In the following few months, Google stock doubled from its first day close to $200 a share. Headlines popped up everywhere that 1999 was back again, that we had learned nothing from the bubble. However, the skeptics had forgotten one important thing, Google actually makes money. The reason why stocks like Ariba, Commerce One, and theGlobe.com crashed from $100 to $1 was because their business models were flawed; they didn’t earn a dime. In 1999, analysts were justifying astronomical equity valuations by looking at revenues, not profits. Conventional wisdom back then was that with the increased use of the Internet, eventually the companies could turn sales and page hits into earnings.
For most companies, though, that never materialized and the stocks collapsed accordingly. There were, however, a select few that have survived, and not only survived, but thrived. eBay, Amazon, Yahoo, Interactive Corp, to name a few. Their market caps have risen steadily since the bubble burst for one simple reason, they are making a lot of money and still growing very quickly.
So, let’s come back to Google, which recently hit $200 before pulling back to the 160’s on concerns over its upcoming share lock-up expiration. There is one reason why those who got the Google IPO in August paid $85 and yet someone was still willing to pay $200 in November. Earnings. In the summer investors severely underestimated how much Google could earn. The initial earnings per share estimate for 2004 put out by the analysts was $1.31, giving Google a p/e of 65 at the $85 IPO price. Google’s growth rate was expected to be about 40% per year, about 10% sequentially for the foreseeable future. Understandably, many investors thought that, at best, Google’s IPO was fairly valued.
However, in October Google reported its first qaurter as a public company and it was a blowout. The analysts were wrong, and earnings estimates went through the roof. 2004 estimates now stand at $2.54, with 2005 numbers averaging $3.38 per share. If investors knew this in August, Google never would have priced at $85. Think about it. Forward EPS of $3.38, 40% growth rate, and an $85 stock price. That’s a forward p/e of 25x for 40% growth. Nobody on Wall Street would have pronounced the Google IPO overvalued if they knew it had a 2005 p/e of 25.
Recently Google has fallen from over 200 to the 160’s, mostly due to insiders who will be free to sell shares beginning in mid-November. Increased supply leads many to think Google will crash back to Earth. The question is, will a $35 or $40 decline in the stock price result in increased demand, and if so, will that demand be able to absorb the supply that will soon be hitting the market.

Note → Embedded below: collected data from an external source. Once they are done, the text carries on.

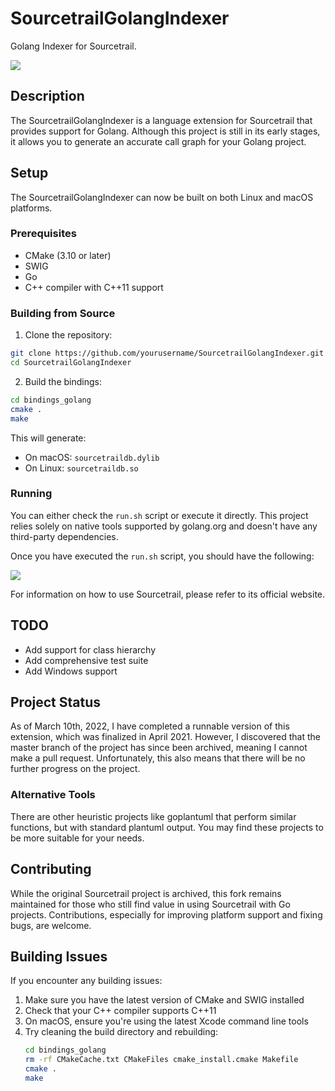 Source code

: # SourcetrailGolangIndexer

Golang Indexer for Sourcetrail.

![](./img/println.png)

## Description

The SourcetrailGolangIndexer is a language extension for Sourcetrail that provides support for Golang. Although this project is still in its early stages, it allows you to generate an accurate call graph for your Golang project.

## Setup

The SourcetrailGolangIndexer can now be built on both Linux and macOS platforms.

### Prerequisites

- CMake (3.10 or later)
- SWIG
- Go
- C++ compiler with C++11 support

### Building from Source

1. Clone the repository:
```bash
git clone https://github.com/yourusername/SourcetrailGolangIndexer.git
cd SourcetrailGolangIndexer
```

2. Build the bindings:
```bash
cd bindings_golang
cmake .
make
```

This will generate:
- On macOS: `sourcetraildb.dylib`
- On Linux: `sourcetraildb.so`

### Running

You can either check the `run.sh` script or execute it directly. This project relies solely on native tools supported by golang.org and doesn't have any third-party dependencies.

Once you have executed the `run.sh` script, you should have the following:

![](./img/example.png)

For information on how to use Sourcetrail, please refer to its official website.

## TODO

- Add support for class hierarchy
- Add comprehensive test suite
- Add Windows support

## Project Status

As of March 10th, 2022, I have completed a runnable version of this extension, which was finalized in April 2021. However, I discovered that the master branch of the project has since been archived, meaning I cannot make a pull request. Unfortunately, this also means that there will be no further progress on the project.

### Alternative Tools

There are other heuristic projects like goplantuml that perform similar functions, but with standard plantuml output. You may find these projects to be more suitable for your needs.

## Contributing

While the original Sourcetrail project is archived, this fork remains maintained for those who still find value in using Sourcetrail with Go projects. Contributions, especially for improving platform support and fixing bugs, are welcome.

## Building Issues

If you encounter any building issues:

1. Make sure you have the latest version of CMake and SWIG installed
2. Check that your C++ compiler supports C++11
3. On macOS, ensure you're using the latest Xcode command line tools
4. Try cleaning the build directory and rebuilding:
   ```bash
   cd bindings_golang
   rm -rf CMakeCache.txt CMakeFiles cmake_install.cmake Makefile
   cmake .
   make
   ```
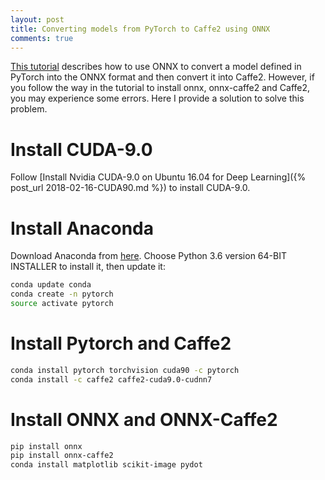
 ```yaml
---
layout: post
title: Converting models from PyTorch to Caffe2 using ONNX
comments: true
---
```


[This tutorial](http://pytorch.org/tutorials/advanced/super_resolution_with_caffe2.html) describes how to use ONNX to convert a model defined in PyTorch into the ONNX format and then convert it into Caffe2. However, if you follow the way in the tutorial to install onnx, onnx-caffe2 and Caffe2, you may experience some errors. Here I provide a solution to solve this problem.

# Install CUDA-9.0

Follow [Install Nvidia CUDA-9.0 on Ubuntu 16.04 for Deep Learning]({% post_url  2018-02-16-CUDA90.md %}) to install CUDA-9.0.

# Install Anaconda

Download Anaconda from [here](https://www.continuum.io/downloads). Choose Python 3.6 version 64-BIT INSTALLER to install it, then update it:

```bash
conda update conda
conda create -n pytorch
source activate pytorch
```

# Install Pytorch and Caffe2

```bash
conda install pytorch torchvision cuda90 -c pytorch
conda install -c caffe2 caffe2-cuda9.0-cudnn7
```

# Install ONNX and ONNX-Caffe2

```bash
pip install onnx
pip install onnx-caffe2
conda install matplotlib scikit-image pydot
```
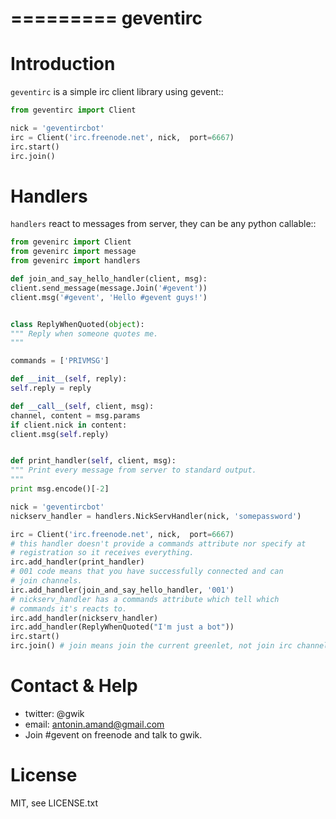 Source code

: =========
geventirc
=========

Introduction
============

`geventirc` is a simple irc client library using gevent::

```python
from geventirc import Client

nick = 'geventircbot'
irc = Client('irc.freenode.net', nick,  port=6667)
irc.start()
irc.join()
```

Handlers
========

`handlers` react to messages from server, they can be any python
callable::

```python
from gevenirc import Client
from gevenirc import message
from gevenirc import handlers

def join_and_say_hello_handler(client, msg):
client.send_message(message.Join('#gevent'))
client.msg('#gevent', 'Hello #gevent guys!')


class ReplyWhenQuoted(object):
""" Reply when someone quotes me.
"""

commands = ['PRIVMSG']

def __init__(self, reply):
self.reply = reply

def __call__(self, client, msg):
channel, content = msg.params
if client.nick in content:
client.msg(self.reply)


def print_handler(self, client, msg):
""" Print every message from server to standard output.
"""
print msg.encode()[-2]

nick = 'geventircbot'
nickserv_handler = handlers.NickServHandler(nick, 'somepassword')

irc = Client('irc.freenode.net', nick,  port=6667)
# this handler doesn't provide a commands attribute nor specify at
# registration so it receives everything.
irc.add_handler(print_handler)
# 001 code means that you have successfully connected and can
# join channels.
irc.add_handler(join_and_say_hello_handler, '001')
# nickserv_handler has a commands attribute which tell which
# commands it's reacts to.
irc.add_handler(nickserv_handler)
irc.add_handler(ReplyWhenQuoted("I'm just a bot"))
irc.start()
irc.join() # join means join the current greenlet, not join irc channel
```

Contact & Help
==============

- twitter: @gwik
- email: antonin.amand@gmail.com
- Join #gevent on freenode and talk to gwik.

License
=======

MIT, see LICENSE.txt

Nobody knows for sure, but we do know one thing. Investors so far have underestimated how much money Google can earn in the future. It wouldn’t be surprisng to me at all if after the company reports the next quarter or two, analysts once again have to raise their earnings estimates. At $165 per share, Google trades at 49x what the Street today expects them to earn next year. Given a 40+ percent growth rate and the potential for more blowout quarters to the upside, it seems that the lock-up fear has presented an opportunity to buy, not to sell.